それを告げると、結構な割合で、顔を曇らせてしまう人がいます。
まぁ、笑って聞く話でもないのでしょうが。

顔を曇らせる真意がわからないのがアレで。
離婚の原因なんて、それぞれなので、必要以上にかわいそうにと思ってもらわなくても大丈夫なこともあるのです。
離婚直後は、確かに、大変といえば大変です。
子どものこともあるし、事務手続きもあるし、精神状態が悪いこともあります。
そういうことに対する思いやりであれば、すみません。
それは、素直に、ありがたいです。

ただ、明らかに、拒否反応が出る人もいます。
「なんだか嫌なことを聞かせてしまったようでごめんなさいね。
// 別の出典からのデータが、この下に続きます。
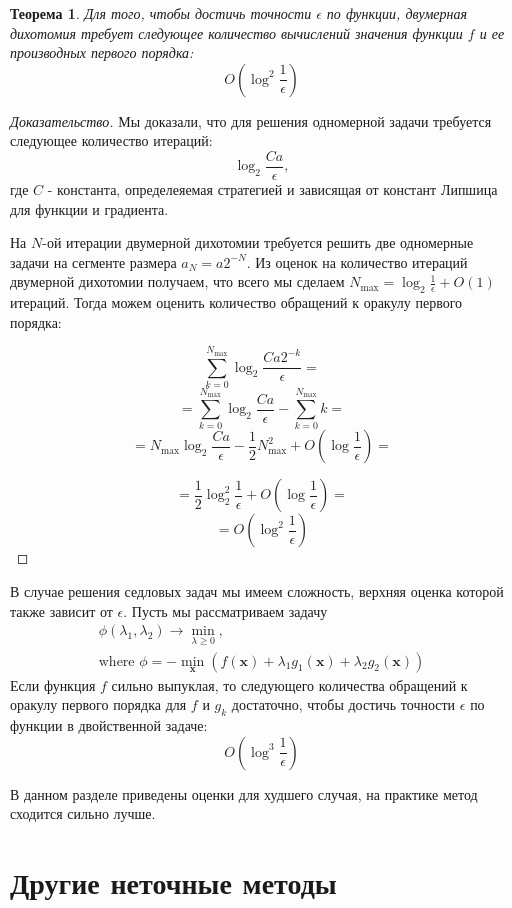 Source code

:\documentclass[12pt]{article}
\newtheorem{theorem}{Теорема}[section]
\begin{document}
\begin{theorem}
Для того, чтобы достичь точности $\epsilon$ по функции, двумерная дихотомия требует следующее количество вычислений значения функции $f$ и ее производных первого порядка:
$$O\left(\log^2\frac{1}{\epsilon}\right)$$
\end{theorem} 
\begin{proof}[Доказательство]
Мы доказали, что для решения одномерной задачи требуется следующее количество итераций:
$$\log_2\frac{Ca}{\epsilon},$$
где $C$ - константа, определеяемая стратегией и зависящая от констант Липшица для функции и градиента.

На $N$-ой итерации двумерной дихотомии требуется решить две одномерные задачи на сегменте размера $a_N=a2^{-N}$. Из оценок на количество итераций двумерной дихотомии получаем, что всего мы сделаем $N_{\max}=\log_2\frac{1}{\epsilon}+O(1)$ итераций. Тогда можем оценить количество обращений к оракулу первого порядка:

$$\sum_{k=0}^{N_{\max}}\log_2\frac{Ca2^{-k}}{\epsilon} = $$
$$= \sum_{k=0}^{N_{\max}}\log_2\frac{Ca}{\epsilon} - \sum_{k=0}^{N_{\max}}k=$$
$$= N_{\max}\log_2\frac{Ca}{\epsilon} - \frac{1}{2}N_{\max}^2 + O\left(\log\frac{1}{\epsilon}\right)=$$

$$= \frac{1}{2}\log_2^2\frac{1}{\epsilon} +O\left(\log\frac{1}{\epsilon}\right)=$$
$$=O\left(\log^2\frac{1}{\epsilon}\right)$$
\end{proof}

В случае решения седловых задач мы имеем сложность, верхняя оценка которой также зависит от $\epsilon$. Пусть мы рассматриваем задачу
\begin{gather}
\phi(\lambda_1, \lambda_2) \rightarrow \min_{\lambda\geq 0},\\
\text{where } \phi = -\min_\textbf{x}\left(f(\textbf{x}) + \lambda_1 g_1(\textbf{x}) + \lambda_2 g_2(\textbf{x})\right)
\end{gather}
Если функция $f$ сильно выпуклая, то следующего количества обращений к оракулу первого порядка для $f$ и $g_k$ достаточно, чтобы достичь точности $\epsilon$ по функции в двойственной задаче:
$$O(\log^3\frac{1}{\epsilon})$$

В данном разделе приведены оценки для худшего случая, на практике метод сходится сильно лучше.

\section{Другие неточные методы}
\label{Inexact}
\end{document}
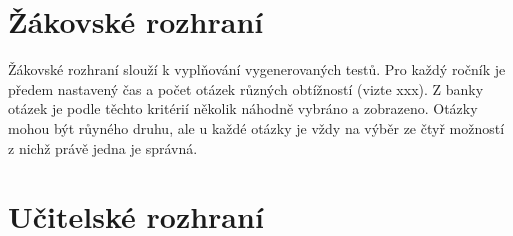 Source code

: \section{Žákovské rozhraní}

Žákovské rozhraní slouží k vyplňování vygenerovaných testů. Pro každý ročník je předem nastavený čas a počet otázek různých obtížností (vizte xxx). Z banky otázek je podle těchto kritérií několik náhodně vybráno a zobrazeno. Otázky mohou být růyného druhu, ale u každé otázky je vždy na výběr ze čtyř možností z nichž právě jedna je správná. 

\section{Učitelské rozhraní}
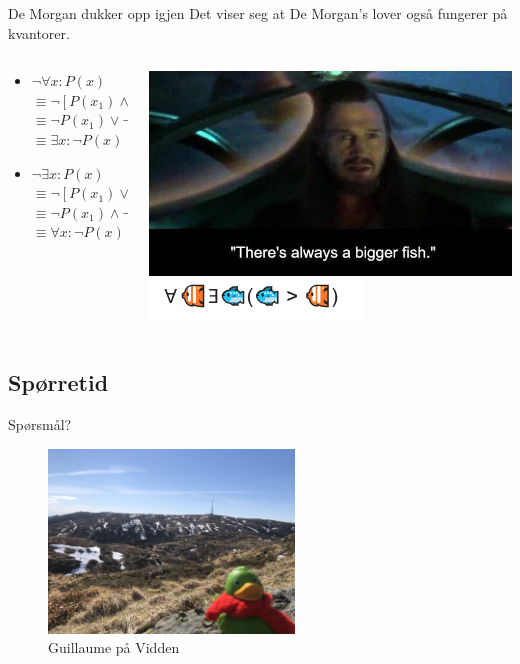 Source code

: \begin{frame}{De Morgan dukker opp igjen}
Det viser seg at De Morgan's lover også fungerer på kvantorer.\\
    \begin{columns}
    \begin{column}{0.48\textwidth}
    \begin{itemize}
        \item $\lnot \forall x : P(x)$ \\
        $\equiv \lnot [P(x_1) \land P(x_2) \land ... \land P(x_n)]$\\
        $\equiv \lnot P(x_1) \lor \lnot P(x_2) \lor ... \lor \lnot P(x_n)$\\ $\equiv \exists x : \lnot P(x)$
        \item $\lnot \exists x : P(x)$\\
        $\equiv \lnot [P(x_1) \lor P(x_2) \lor ... \lor .. P(x_n)]$\\
        $\equiv \lnot P(x_1) \land \lnot P(x_2) \land ... \land \lnot P(x_n)$\\ 
        $\equiv \forall x : \lnot P(x)$
    \end{itemize}      
    \end{column}
    \pause
    \begin{column}{0.45\textwidth}
        \includegraphics[scale=0.3]{images/Always a bigger fish.jpeg}
        \pause
        \includegraphics[scale=1]{images/bigger fish.PNG}
    \end{column}
    \end{columns}
\end{frame}

\subsection*{Spørretid}
\begin{frame}{Spørsmål?}
    \begin{figure}
        \centering
        \includegraphics[height = 4.9cm]{images/guillaume5.jpg}
        \caption{Guillaume på Vidden}
        \label{fig:guillaume5}
    \end{figure}
\end{frame}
」
と思うわけですが。

でも、今後もこの人とはつきあいが続くなぁ、と思う相手なら、さらっと会話に挟み込むようにして告げておくようにしています。
いい歳なので、家族ネタの世間話は多いので、そうしないと、後々、面倒だったりするので。

離婚なんてものは想像したこともなく、幸せな人生を送っている人からしたら、「失敗」だろうなぁ、と思います。
多分、以前は頻繁に連絡が来ていたのに、離婚を告げた時からパタッと音沙汰が無くなる人というのは、そう思っているのだろうなぁ、と思いますし、それはそれで、寂しいけれど、めんどくさいので、まぁ、いいです。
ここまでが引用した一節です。